▸ YOUR TASK
Among the entries below, find each line holding "null" and return it.

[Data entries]
⟨
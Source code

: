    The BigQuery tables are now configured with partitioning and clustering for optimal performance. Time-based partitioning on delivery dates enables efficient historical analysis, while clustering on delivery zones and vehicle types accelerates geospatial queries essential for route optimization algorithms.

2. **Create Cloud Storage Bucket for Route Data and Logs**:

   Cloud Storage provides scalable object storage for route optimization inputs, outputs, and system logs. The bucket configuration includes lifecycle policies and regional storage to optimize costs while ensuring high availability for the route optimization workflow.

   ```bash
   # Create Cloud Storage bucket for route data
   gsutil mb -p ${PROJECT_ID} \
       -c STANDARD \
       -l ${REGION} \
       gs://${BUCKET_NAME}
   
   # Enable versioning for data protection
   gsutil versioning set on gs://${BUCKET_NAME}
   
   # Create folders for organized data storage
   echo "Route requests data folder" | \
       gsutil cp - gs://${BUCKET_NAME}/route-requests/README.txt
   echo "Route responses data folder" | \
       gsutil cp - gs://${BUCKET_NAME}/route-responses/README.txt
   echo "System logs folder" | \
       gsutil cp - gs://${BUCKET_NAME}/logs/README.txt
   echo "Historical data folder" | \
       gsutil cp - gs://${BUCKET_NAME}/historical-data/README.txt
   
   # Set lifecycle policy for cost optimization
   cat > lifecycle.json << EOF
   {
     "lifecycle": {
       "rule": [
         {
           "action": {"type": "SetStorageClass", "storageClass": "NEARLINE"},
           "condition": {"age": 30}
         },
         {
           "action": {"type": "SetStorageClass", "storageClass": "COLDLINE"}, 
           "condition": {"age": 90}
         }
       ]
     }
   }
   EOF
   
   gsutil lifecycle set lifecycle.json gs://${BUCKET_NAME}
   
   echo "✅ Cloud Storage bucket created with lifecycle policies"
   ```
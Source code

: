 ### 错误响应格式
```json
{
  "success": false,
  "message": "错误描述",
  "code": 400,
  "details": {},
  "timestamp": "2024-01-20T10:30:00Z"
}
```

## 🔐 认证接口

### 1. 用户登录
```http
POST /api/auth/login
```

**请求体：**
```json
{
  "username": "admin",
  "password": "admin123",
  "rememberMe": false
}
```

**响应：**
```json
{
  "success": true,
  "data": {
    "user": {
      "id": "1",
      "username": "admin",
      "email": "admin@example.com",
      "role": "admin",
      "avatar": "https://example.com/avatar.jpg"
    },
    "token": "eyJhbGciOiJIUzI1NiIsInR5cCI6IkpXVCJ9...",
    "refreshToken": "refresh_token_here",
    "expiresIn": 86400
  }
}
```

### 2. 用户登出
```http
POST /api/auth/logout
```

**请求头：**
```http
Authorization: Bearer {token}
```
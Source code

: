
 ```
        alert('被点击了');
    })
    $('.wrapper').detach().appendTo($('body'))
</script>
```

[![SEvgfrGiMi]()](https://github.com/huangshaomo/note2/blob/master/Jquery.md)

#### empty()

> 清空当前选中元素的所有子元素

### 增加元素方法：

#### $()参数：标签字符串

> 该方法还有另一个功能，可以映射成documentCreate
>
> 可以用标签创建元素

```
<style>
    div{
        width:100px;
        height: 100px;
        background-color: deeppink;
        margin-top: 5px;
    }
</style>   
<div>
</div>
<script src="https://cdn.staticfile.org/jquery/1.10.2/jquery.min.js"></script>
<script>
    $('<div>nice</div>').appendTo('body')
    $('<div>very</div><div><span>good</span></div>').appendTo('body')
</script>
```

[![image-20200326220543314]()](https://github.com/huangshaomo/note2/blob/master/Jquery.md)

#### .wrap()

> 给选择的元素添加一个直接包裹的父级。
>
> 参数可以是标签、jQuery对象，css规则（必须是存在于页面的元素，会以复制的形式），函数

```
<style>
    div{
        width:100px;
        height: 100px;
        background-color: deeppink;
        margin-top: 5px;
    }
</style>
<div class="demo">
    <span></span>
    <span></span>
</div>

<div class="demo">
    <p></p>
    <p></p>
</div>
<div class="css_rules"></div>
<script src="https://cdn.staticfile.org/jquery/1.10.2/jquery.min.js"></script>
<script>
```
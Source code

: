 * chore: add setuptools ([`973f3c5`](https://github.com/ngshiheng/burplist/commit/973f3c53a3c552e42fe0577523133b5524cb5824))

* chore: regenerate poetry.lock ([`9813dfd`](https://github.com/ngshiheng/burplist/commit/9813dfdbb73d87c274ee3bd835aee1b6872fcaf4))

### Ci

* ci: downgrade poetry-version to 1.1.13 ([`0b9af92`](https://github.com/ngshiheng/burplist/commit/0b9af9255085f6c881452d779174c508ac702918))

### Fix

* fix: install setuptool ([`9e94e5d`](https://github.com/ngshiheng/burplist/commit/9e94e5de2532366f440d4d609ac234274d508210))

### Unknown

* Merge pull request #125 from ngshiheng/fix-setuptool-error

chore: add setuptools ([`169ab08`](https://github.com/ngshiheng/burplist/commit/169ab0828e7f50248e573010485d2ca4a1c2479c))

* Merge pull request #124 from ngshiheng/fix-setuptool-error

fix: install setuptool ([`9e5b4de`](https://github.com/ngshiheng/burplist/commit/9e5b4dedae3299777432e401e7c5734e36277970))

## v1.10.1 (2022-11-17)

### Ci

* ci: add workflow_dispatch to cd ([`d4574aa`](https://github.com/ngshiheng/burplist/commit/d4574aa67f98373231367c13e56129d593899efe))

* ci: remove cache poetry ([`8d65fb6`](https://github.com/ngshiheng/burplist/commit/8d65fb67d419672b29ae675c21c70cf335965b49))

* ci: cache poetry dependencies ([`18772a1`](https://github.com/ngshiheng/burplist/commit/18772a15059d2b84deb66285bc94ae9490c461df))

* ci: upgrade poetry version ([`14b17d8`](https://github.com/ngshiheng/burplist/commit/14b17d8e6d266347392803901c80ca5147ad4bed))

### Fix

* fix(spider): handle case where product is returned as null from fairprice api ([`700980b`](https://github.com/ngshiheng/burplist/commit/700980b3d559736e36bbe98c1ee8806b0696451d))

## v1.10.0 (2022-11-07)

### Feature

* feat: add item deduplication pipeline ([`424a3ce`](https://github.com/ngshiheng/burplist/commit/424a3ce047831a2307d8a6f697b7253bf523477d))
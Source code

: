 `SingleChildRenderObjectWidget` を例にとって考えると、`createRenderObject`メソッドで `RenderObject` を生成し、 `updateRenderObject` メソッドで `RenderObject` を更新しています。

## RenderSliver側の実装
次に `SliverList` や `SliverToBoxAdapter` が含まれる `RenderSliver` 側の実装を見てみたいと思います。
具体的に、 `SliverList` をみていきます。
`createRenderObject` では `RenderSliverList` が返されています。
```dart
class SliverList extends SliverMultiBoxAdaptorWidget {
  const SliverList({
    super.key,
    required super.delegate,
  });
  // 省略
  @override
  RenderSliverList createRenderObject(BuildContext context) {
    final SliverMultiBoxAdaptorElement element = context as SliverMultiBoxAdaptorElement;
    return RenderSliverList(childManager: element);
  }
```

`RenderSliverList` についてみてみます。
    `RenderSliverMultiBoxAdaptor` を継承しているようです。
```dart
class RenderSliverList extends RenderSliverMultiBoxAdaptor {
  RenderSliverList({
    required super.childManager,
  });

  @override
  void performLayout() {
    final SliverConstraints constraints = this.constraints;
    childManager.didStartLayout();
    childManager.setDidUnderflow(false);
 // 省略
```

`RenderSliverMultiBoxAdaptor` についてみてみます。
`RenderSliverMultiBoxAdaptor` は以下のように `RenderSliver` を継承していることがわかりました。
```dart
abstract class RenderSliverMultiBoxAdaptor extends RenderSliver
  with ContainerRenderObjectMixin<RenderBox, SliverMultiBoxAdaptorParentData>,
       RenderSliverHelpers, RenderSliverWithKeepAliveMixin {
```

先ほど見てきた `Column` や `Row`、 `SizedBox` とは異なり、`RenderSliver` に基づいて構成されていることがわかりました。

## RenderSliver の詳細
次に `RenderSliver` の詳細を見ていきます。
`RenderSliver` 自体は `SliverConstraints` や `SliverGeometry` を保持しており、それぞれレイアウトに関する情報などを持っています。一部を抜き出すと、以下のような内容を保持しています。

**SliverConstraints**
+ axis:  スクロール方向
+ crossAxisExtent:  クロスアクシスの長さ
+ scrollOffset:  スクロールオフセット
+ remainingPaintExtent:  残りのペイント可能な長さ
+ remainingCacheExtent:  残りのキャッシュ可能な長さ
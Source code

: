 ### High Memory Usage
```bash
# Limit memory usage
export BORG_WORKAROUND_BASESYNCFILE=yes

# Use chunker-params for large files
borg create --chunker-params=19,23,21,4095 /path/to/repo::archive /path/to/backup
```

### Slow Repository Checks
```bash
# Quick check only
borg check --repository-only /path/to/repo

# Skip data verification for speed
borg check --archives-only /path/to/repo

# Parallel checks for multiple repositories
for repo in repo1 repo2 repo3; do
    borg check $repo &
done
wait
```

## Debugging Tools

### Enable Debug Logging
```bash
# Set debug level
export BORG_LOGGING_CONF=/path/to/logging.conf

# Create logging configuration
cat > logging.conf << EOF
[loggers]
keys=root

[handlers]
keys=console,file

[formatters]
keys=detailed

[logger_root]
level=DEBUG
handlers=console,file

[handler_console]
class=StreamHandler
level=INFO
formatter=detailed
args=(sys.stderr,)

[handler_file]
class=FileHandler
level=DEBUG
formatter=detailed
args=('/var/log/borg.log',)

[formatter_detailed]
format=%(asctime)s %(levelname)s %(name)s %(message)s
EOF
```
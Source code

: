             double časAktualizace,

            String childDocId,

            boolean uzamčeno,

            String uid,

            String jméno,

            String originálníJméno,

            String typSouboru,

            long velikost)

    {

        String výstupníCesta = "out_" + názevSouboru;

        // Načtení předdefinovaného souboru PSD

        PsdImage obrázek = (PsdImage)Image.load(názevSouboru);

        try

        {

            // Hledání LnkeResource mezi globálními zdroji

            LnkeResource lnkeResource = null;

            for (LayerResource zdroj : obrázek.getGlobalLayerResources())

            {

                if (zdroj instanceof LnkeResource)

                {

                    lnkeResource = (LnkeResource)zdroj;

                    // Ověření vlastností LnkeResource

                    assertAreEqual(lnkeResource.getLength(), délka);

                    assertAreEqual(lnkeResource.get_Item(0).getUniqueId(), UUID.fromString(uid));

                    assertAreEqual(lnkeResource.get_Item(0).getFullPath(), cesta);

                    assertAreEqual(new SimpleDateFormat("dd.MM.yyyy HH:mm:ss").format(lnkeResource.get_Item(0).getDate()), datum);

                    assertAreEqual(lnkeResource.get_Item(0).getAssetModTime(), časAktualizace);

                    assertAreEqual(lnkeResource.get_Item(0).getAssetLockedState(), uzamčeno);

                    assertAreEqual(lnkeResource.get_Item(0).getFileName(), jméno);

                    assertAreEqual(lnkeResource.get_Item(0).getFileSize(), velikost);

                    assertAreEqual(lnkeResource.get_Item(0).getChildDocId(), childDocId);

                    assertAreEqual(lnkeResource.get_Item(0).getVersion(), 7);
⟩
▸ OUTPUT OF THE EXERCISE
* fix(spider): handle case where product is returned as null from fairprice api ([`700980b`](https://github.com/ngshiheng/burplist/commit/700980b3d559736e36bbe98c1ee8806b0696451d))
            LnkeResource lnkeResource = null;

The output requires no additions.